Aim of the exercise: Give the number of lines below that contain the word "overline", and nothing else.

Records shown:

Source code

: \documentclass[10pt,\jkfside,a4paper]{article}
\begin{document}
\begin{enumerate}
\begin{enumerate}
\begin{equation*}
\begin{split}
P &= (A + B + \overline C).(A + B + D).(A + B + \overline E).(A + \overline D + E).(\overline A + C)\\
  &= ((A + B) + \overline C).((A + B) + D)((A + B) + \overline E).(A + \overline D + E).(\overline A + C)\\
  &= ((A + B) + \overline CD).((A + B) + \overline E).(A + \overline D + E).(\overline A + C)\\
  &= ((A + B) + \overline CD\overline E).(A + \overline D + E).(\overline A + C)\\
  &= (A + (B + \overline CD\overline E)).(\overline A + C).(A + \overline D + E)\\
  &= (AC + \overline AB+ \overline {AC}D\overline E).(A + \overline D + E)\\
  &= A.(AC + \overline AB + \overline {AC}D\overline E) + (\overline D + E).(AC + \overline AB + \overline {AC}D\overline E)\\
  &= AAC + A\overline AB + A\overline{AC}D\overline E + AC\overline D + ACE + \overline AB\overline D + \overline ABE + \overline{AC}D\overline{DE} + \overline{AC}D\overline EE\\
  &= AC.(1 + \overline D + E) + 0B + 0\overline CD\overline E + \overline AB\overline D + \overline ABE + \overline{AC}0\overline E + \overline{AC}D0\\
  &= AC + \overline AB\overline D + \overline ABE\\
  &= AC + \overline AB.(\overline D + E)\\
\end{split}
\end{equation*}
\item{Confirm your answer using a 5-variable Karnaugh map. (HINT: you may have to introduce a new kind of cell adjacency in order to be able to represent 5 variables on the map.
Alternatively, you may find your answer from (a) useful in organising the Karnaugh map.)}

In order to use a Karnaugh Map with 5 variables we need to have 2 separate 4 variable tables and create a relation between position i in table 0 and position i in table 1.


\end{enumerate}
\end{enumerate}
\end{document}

...

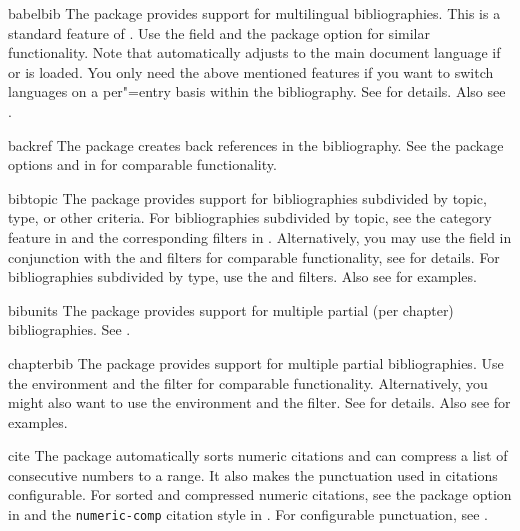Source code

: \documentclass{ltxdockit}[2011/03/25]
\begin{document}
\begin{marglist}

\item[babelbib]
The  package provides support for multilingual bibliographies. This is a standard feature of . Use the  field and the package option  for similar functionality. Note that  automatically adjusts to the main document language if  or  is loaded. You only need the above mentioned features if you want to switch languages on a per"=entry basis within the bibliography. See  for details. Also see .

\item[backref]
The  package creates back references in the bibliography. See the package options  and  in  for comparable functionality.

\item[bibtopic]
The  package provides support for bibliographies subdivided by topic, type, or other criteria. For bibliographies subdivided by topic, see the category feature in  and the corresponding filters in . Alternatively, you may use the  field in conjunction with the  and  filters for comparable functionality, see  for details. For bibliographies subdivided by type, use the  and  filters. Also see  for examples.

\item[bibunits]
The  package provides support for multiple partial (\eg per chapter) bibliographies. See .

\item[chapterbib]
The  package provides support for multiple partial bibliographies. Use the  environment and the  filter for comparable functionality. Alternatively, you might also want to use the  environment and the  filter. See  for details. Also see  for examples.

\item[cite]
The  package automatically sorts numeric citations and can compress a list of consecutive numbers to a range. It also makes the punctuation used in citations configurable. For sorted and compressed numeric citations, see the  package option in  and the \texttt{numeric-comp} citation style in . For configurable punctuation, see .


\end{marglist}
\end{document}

* * *

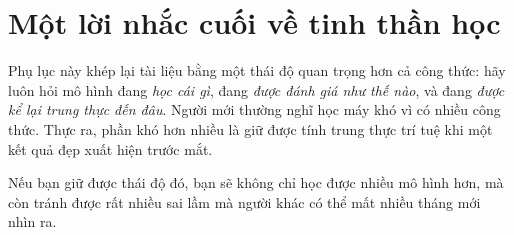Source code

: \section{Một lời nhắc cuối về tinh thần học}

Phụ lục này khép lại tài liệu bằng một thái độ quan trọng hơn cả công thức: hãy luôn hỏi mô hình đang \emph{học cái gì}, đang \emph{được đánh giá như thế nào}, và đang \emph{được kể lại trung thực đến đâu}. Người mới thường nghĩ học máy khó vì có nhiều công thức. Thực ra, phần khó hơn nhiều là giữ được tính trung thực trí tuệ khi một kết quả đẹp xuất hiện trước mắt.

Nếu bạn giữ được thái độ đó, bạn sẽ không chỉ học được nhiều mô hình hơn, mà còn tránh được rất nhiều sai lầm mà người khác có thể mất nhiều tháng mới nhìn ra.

The answer: 11